I haven't yet watched or read any commentary on the movie, but it seems to me that the director(s) had deliberate intentions (Of say, "satire, realism, ribaldry, and and fantasy") in making the movie both realistic and outrageous, while playing on the audiences sense of pathos and Ironic comedy. There are moments where I am rooting for Mickey and Mallory, and yet moments where they disgust me. But I don't want to kill people myself...or do I?
The first scene deals with the formidable acts of incest and molestation, and I realize that I, also, want to kill Mallory's parents. And yet, how can I respect Micky and Mallory when they themselves commit similar crimes? Ironically, the two murderers are not only forgiven, they are also idolized by the mass public in the movie, and in America. Perhaps they have proven Aristotle right.

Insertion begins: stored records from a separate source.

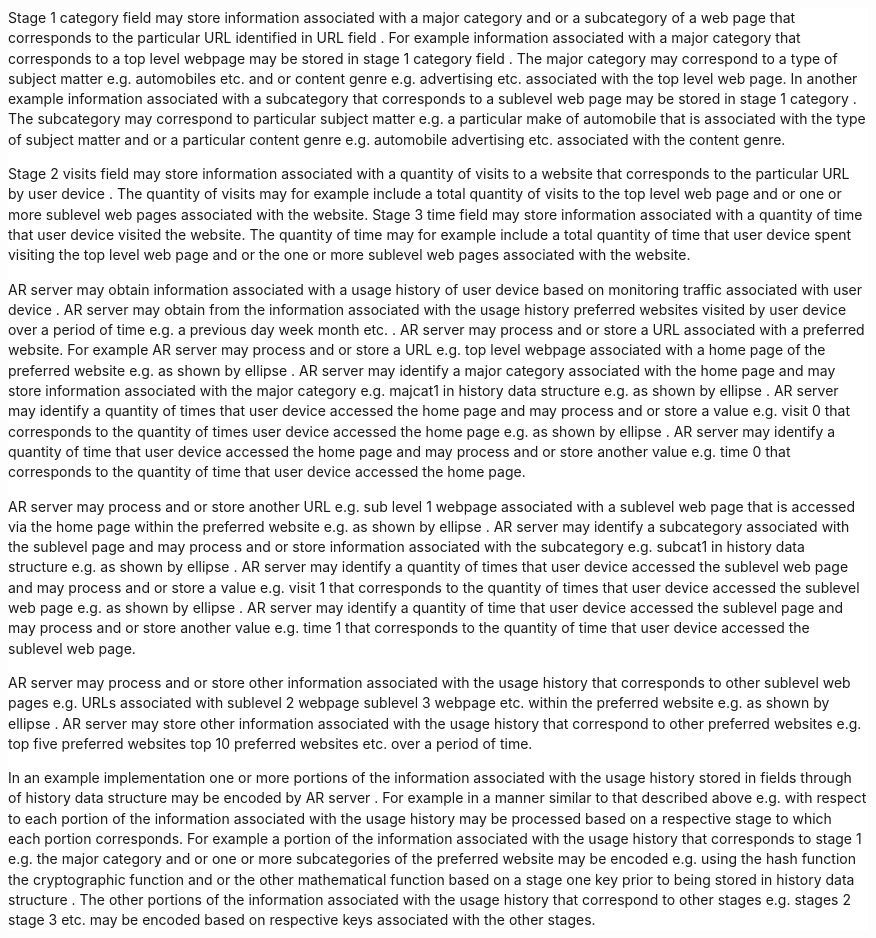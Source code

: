 Stage 1 category field may store information associated with a major category and or a subcategory of a web page that corresponds to the particular URL identified in URL field . For example information associated with a major category that corresponds to a top level webpage may be stored in stage 1 category field . The major category may correspond to a type of subject matter e.g. automobiles etc. and or content genre e.g. advertising etc. associated with the top level web page. In another example information associated with a subcategory that corresponds to a sublevel web page may be stored in stage 1 category . The subcategory may correspond to particular subject matter e.g. a particular make of automobile that is associated with the type of subject matter and or a particular content genre e.g. automobile advertising etc. associated with the content genre.

Stage 2 visits field may store information associated with a quantity of visits to a website that corresponds to the particular URL by user device . The quantity of visits may for example include a total quantity of visits to the top level web page and or one or more sublevel web pages associated with the website. Stage 3 time field may store information associated with a quantity of time that user device visited the website. The quantity of time may for example include a total quantity of time that user device spent visiting the top level web page and or the one or more sublevel web pages associated with the website.

AR server may obtain information associated with a usage history of user device based on monitoring traffic associated with user device . AR server may obtain from the information associated with the usage history preferred websites visited by user device over a period of time e.g. a previous day week month etc. . AR server may process and or store a URL associated with a preferred website. For example AR server may process and or store a URL e.g. top level webpage associated with a home page of the preferred website e.g. as shown by ellipse . AR server may identify a major category associated with the home page and may store information associated with the major category e.g. majcat1 in history data structure e.g. as shown by ellipse . AR server may identify a quantity of times that user device accessed the home page and may process and or store a value e.g. visit 0 that corresponds to the quantity of times user device accessed the home page e.g. as shown by ellipse . AR server may identify a quantity of time that user device accessed the home page and may process and or store another value e.g. time 0 that corresponds to the quantity of time that user device accessed the home page.

AR server may process and or store another URL e.g. sub level 1 webpage associated with a sublevel web page that is accessed via the home page within the preferred website e.g. as shown by ellipse . AR server may identify a subcategory associated with the sublevel page and may process and or store information associated with the subcategory e.g. subcat1 in history data structure e.g. as shown by ellipse . AR server may identify a quantity of times that user device accessed the sublevel web page and may process and or store a value e.g. visit 1 that corresponds to the quantity of times that user device accessed the sublevel web page e.g. as shown by ellipse . AR server may identify a quantity of time that user device accessed the sublevel page and may process and or store another value e.g. time 1 that corresponds to the quantity of time that user device accessed the sublevel web page.

AR server may process and or store other information associated with the usage history that corresponds to other sublevel web pages e.g. URLs associated with sublevel 2 webpage sublevel 3 webpage etc. within the preferred website e.g. as shown by ellipse . AR server may store other information associated with the usage history that correspond to other preferred websites e.g. top five preferred websites top 10 preferred websites etc. over a period of time.

In an example implementation one or more portions of the information associated with the usage history stored in fields through of history data structure may be encoded by AR server . For example in a manner similar to that described above e.g. with respect to each portion of the information associated with the usage history may be processed based on a respective stage to which each portion corresponds. For example a portion of the information associated with the usage history that corresponds to stage 1 e.g. the major category and or one or more subcategories of the preferred website may be encoded e.g. using the hash function the cryptographic function and or the other mathematical function based on a stage one key prior to being stored in history data structure . The other portions of the information associated with the usage history that correspond to other stages e.g. stages 2 stage 3 etc. may be encoded based on respective keys associated with the other stages.
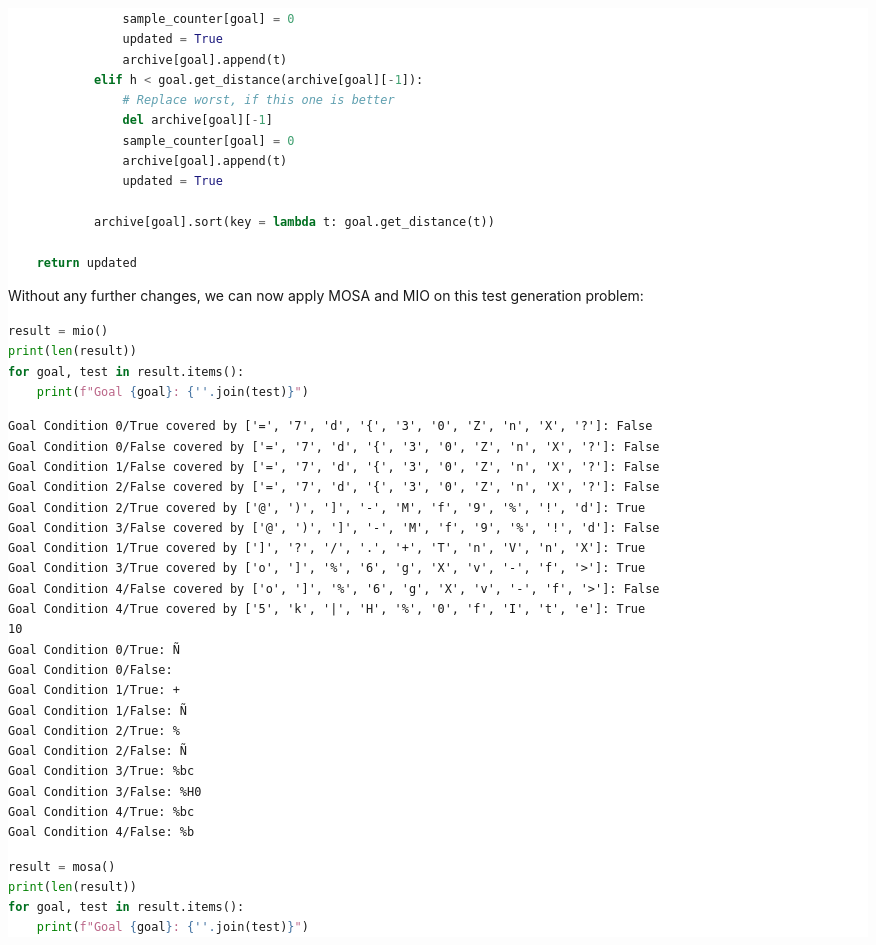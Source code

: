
 ```python
                sample_counter[goal] = 0
                updated = True
                archive[goal].append(t)
            elif h < goal.get_distance(archive[goal][-1]):
                # Replace worst, if this one is better
                del archive[goal][-1]
                sample_counter[goal] = 0
                archive[goal].append(t)
                updated = True
                
            archive[goal].sort(key = lambda t: goal.get_distance(t))
            
    return updated
```

Without any further changes, we can now apply MOSA and MIO on this test generation problem:


```python
result = mio()
print(len(result))
for goal, test in result.items():
    print(f"Goal {goal}: {''.join(test)}")
```

    Goal Condition 0/True covered by ['=', '7', 'd', '{', '3', '0', 'Z', 'n', 'X', '?']: False
    Goal Condition 0/False covered by ['=', '7', 'd', '{', '3', '0', 'Z', 'n', 'X', '?']: False
    Goal Condition 1/False covered by ['=', '7', 'd', '{', '3', '0', 'Z', 'n', 'X', '?']: False
    Goal Condition 2/False covered by ['=', '7', 'd', '{', '3', '0', 'Z', 'n', 'X', '?']: False
    Goal Condition 2/True covered by ['@', ')', ']', '-', 'M', 'f', '9', '%', '!', 'd']: True
    Goal Condition 3/False covered by ['@', ')', ']', '-', 'M', 'f', '9', '%', '!', 'd']: False
    Goal Condition 1/True covered by [']', '?', '/', '.', '+', 'T', 'n', 'V', 'n', 'X']: True
    Goal Condition 3/True covered by ['o', ']', '%', '6', 'g', 'X', 'v', '-', 'f', '>']: True
    Goal Condition 4/False covered by ['o', ']', '%', '6', 'g', 'X', 'v', '-', 'f', '>']: False
    Goal Condition 4/True covered by ['5', 'k', '|', 'H', '%', '0', 'f', 'I', 't', 'e']: True
    10
    Goal Condition 0/True: Ñ
    Goal Condition 0/False: 
    Goal Condition 1/True: +
    Goal Condition 1/False: Ñ
    Goal Condition 2/True: %
    Goal Condition 2/False: Ñ
    Goal Condition 3/True: %bc
    Goal Condition 3/False: %H0
    Goal Condition 4/True: %bc
    Goal Condition 4/False: %b



```python
result = mosa()
print(len(result))
for goal, test in result.items():
    print(f"Goal {goal}: {''.join(test)}")
```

Mickey and Mallory are in a sense, the artists in the movie. They scripted their own universe. The wedding scene on the bridge was the only reality to them. The two wore disguises and played games in a frighteningly convincing way, where the audience became attached to them as a united pair of lovers, not haters. Mickey and Mallory worked like the devil. They became what they hated and feared. They thrived off of murder, torture, chaos, and exposure. They worked like the devil, as did the writer who created them. How else could he/she (I will find out more about this) show that the boundaries between good and evil, or God and Devil are illusions, if not using the devil as a muse?
If the artist has to work like the devil, than the artist must explore every thought, action, desire, motivation... of the text. Writing becomes a temptation. The aritist must know her character (who is also the audience), and offer him or her what he or she desires most. And then discover what is done with the fruits. Then if he or she finds it, it will appear everywhere. In archetypal patterns, in morals, in conversations, in pictures, in dreams.